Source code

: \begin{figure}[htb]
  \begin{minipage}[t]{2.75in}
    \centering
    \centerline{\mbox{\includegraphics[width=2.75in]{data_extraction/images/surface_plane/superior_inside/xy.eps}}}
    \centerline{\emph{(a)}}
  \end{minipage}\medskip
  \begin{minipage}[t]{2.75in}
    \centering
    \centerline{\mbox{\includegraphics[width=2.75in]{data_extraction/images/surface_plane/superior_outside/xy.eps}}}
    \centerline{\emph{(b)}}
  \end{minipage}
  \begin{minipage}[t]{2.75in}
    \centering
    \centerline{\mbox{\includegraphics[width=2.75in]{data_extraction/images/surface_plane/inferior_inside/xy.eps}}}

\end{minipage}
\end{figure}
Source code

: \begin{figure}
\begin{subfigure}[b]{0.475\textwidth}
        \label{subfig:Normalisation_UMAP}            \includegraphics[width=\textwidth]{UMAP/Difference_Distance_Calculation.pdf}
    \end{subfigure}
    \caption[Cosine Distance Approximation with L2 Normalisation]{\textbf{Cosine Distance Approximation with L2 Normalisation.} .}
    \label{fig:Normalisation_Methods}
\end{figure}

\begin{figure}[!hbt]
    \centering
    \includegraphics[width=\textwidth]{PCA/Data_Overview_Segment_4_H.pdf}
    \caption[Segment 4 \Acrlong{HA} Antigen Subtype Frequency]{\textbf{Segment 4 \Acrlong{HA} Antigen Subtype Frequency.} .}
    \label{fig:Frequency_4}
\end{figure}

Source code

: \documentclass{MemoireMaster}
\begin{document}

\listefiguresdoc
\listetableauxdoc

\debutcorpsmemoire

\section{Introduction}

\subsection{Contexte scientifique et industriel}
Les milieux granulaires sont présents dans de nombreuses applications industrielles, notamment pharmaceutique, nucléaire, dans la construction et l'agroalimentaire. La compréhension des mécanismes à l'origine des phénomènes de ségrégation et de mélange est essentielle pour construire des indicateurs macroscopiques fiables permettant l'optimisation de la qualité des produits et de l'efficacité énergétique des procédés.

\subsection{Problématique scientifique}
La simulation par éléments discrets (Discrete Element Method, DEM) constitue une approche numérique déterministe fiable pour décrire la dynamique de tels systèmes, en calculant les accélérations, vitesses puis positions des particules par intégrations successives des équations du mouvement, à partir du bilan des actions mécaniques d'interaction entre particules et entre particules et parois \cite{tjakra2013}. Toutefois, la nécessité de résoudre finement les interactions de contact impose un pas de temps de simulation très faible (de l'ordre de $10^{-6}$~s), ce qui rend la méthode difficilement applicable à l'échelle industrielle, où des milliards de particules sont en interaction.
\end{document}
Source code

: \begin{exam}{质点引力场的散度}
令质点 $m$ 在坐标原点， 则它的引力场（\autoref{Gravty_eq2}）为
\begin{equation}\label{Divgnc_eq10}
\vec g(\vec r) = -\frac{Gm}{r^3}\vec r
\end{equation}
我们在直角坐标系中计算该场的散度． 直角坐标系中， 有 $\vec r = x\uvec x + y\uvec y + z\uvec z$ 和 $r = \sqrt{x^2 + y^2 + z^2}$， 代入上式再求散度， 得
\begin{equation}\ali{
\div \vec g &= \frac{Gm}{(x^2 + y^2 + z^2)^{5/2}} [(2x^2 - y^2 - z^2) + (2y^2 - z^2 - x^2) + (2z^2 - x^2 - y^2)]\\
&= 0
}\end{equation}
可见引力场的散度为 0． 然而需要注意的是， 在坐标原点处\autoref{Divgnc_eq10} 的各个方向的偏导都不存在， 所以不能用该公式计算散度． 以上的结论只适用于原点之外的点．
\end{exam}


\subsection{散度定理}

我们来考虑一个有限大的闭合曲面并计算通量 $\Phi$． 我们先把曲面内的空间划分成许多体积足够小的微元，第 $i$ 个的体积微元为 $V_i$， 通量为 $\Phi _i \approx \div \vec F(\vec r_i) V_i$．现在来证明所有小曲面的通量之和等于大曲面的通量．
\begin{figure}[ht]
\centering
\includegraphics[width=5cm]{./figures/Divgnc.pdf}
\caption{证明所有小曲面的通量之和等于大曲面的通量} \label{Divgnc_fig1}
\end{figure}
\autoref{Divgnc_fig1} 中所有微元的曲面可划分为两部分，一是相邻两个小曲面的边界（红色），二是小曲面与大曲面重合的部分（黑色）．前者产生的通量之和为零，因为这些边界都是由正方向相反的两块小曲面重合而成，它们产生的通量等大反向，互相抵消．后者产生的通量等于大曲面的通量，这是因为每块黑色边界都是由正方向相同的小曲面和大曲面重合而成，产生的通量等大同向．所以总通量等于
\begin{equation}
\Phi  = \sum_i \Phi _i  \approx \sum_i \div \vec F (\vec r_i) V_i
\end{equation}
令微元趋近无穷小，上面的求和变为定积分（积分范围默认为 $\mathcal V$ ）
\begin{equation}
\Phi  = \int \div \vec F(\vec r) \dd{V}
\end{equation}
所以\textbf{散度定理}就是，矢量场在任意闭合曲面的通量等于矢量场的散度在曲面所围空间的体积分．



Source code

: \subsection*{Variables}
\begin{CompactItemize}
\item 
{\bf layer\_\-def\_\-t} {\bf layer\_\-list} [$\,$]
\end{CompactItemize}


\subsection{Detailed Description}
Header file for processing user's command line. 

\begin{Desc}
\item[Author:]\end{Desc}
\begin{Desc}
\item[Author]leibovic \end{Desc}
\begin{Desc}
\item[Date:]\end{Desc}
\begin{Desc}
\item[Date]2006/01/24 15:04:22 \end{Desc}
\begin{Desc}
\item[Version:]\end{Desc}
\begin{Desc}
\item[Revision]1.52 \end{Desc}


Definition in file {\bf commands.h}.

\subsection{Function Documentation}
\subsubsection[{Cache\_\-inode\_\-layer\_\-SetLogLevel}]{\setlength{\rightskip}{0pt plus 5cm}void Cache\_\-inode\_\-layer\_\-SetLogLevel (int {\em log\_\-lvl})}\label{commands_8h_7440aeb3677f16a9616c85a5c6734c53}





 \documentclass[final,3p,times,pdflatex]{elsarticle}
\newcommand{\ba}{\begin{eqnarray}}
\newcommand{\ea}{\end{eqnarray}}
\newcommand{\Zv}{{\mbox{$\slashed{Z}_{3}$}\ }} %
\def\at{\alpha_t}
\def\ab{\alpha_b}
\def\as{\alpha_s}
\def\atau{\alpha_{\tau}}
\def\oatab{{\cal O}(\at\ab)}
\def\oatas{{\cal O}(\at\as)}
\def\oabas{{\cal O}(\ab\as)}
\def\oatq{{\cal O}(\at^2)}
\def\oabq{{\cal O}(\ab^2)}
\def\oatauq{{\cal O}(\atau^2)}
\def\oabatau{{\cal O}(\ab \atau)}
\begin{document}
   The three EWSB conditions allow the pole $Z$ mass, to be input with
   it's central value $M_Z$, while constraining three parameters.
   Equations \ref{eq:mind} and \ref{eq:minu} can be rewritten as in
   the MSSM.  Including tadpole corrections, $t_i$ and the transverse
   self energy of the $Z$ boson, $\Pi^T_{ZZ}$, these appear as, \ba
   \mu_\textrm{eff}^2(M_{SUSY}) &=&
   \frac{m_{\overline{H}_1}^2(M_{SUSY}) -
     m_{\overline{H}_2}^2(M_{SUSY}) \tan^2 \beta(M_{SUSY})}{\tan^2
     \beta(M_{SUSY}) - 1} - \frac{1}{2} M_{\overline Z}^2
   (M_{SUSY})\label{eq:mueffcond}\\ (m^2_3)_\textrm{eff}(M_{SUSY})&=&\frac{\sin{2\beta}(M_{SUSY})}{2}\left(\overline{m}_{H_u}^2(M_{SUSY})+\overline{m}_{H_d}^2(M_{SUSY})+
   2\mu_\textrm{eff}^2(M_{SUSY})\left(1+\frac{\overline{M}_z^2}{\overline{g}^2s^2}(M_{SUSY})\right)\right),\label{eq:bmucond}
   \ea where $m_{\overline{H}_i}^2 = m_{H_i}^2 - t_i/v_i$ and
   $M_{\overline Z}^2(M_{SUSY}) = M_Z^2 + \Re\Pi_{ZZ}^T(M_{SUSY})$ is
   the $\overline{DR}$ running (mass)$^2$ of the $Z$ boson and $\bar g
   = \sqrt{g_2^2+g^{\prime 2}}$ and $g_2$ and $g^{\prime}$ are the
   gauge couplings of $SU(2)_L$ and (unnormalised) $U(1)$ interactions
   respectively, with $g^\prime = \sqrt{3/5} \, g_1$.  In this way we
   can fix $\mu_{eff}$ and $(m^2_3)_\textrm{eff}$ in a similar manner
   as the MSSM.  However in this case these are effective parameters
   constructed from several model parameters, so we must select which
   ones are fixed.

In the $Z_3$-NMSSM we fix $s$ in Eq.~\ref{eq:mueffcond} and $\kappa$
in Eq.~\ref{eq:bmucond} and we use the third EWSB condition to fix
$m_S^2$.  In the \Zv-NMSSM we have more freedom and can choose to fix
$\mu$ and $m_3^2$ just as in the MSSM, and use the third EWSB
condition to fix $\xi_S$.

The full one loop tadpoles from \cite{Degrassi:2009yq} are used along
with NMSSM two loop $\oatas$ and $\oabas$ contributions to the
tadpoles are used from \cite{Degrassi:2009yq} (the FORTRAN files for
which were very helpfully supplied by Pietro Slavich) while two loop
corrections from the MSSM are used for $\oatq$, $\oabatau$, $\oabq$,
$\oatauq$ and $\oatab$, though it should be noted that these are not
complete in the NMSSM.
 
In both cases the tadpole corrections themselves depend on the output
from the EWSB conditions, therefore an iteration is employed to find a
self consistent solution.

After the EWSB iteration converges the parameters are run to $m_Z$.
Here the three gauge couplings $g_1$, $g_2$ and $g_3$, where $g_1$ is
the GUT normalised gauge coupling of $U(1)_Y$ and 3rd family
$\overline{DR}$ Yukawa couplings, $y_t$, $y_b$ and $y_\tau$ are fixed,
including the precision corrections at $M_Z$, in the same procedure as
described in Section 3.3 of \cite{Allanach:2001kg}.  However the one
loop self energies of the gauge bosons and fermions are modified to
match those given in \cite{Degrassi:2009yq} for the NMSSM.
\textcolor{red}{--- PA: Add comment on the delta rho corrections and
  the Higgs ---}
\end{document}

_ _ _ _ _ _ _

[Task prompt] Go through the records above and copy every line holding the word "tadpoles".

[Written solution]
The full one loop tadpoles from \cite{Degrassi:2009yq} are used along
tadpoles are used from \cite{Degrassi:2009yq} (the FORTRAN files for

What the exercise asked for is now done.